Who May Apply: This vacancy is open to current Food and Drug Administration (FDA), Office of Regulatory Affairs (ORA) employees with competitive status only. Competitive status refers to employees who are serving on a career or career conditional appointment.
Current FDA/ORA PHS Commissioned Corps Officers interested in performing the duties of this position within the Commissioned Corps may apply online to this announcement. Candidates will be referred to (CC) personnel and not as candidates for conversion to a permanent career or career-conditional appointment.
YOU MUST SUBMIT YOUR SF-50.
LOCATION: This position is located in the Food and Drug Administration, Office of Regulatory Affairs, Northeast Region, New York District. The position may be filled in any of the locations listed below. Location and salary will be determined upon selection.
Central Islip, NY
White Plains, NY
New Windsor, NY
Type of appointment: This is a permanent full time, career/career-conditional appointment.

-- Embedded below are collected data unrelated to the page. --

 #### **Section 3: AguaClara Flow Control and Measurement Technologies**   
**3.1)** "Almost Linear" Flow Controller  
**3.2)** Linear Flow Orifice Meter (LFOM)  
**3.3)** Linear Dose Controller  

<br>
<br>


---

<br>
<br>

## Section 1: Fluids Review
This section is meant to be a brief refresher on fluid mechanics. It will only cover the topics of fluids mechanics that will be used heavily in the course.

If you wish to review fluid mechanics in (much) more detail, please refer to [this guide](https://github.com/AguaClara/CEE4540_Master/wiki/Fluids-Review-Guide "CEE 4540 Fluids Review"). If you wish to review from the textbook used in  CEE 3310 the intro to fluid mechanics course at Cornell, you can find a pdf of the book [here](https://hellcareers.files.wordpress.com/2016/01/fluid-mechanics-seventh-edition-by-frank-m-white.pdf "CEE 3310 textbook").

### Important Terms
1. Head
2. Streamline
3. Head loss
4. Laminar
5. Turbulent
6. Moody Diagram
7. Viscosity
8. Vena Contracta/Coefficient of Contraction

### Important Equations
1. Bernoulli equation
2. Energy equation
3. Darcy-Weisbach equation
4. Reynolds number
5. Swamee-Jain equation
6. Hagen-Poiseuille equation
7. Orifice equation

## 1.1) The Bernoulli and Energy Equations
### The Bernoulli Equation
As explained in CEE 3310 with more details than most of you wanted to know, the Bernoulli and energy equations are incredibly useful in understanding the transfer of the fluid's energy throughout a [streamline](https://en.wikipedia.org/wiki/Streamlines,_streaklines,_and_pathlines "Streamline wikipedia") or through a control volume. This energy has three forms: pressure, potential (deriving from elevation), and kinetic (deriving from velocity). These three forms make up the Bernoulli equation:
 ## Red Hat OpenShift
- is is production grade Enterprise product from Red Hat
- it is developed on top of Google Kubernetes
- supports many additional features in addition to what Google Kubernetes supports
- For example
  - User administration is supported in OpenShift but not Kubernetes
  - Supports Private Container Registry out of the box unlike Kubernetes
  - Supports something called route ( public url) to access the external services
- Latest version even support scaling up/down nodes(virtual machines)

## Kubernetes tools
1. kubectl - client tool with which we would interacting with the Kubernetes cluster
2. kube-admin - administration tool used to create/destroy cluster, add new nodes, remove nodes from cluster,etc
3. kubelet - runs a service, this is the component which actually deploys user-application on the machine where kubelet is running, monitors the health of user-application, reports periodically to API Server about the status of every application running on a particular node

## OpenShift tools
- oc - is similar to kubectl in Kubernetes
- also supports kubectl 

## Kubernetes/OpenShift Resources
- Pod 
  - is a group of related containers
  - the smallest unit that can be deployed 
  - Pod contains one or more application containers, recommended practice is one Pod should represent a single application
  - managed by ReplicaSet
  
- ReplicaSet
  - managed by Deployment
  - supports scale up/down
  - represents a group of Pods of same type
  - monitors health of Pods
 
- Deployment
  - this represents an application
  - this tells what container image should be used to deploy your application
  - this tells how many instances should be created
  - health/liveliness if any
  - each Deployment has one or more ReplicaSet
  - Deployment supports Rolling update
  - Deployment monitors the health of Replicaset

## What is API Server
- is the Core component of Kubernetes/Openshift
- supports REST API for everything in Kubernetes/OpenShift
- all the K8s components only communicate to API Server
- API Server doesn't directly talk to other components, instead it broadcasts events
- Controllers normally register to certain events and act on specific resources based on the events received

This announcement may be used to fill multiple positions in multiple locations.
This position represents the highest level of expertise in a district office in areas which the inspection of licensed and unlicensed blood banks, manufacturers of source plasma and all processes utilizing phersis procedures, as well as human tissue and cellular tissue products. The incumbent is considered the primary expert who resolves the most difficult, controversial and complex inspectional problems involving scientific and regulatory biologic responsibilities in an area of expertise. Duties and responsibilities include:
· Plan, conduct and direct highly technical, complex and multi-faceted inspections and in-depth investigations in the area of blood banks and plasamapheresis programs, and human tissue and tissue based products.
· Make recommendations to regional and district management officials as to whether or not a firm/individual involved in the production, control and testing of blood bank, plasmapheresis or other biological product establishment, including human tissue and tissue based products is in compliance with Current Good Manufacturing Practices (CGMP) issues.
· Review reports of inspections and investigations for violations within the area of expertise including emergency situations, uncooperative industry officials, ambiguous or dubious evidence and lack of precedents and guidelines.
· Advise on new advances in technology related to biological products, including blood banks, plasmapheresis, human tissue, and tissue based products, new programs, laws and regulations, significant court decisions, and any new trends or scientific findings involving biologic programs.
· Serve on task forces and study groups charged with considering problems or directions in the area of biologics.
· Serve as an expert witness in area of expertise in court cases dealing with biologics relating to assigned area of expertise.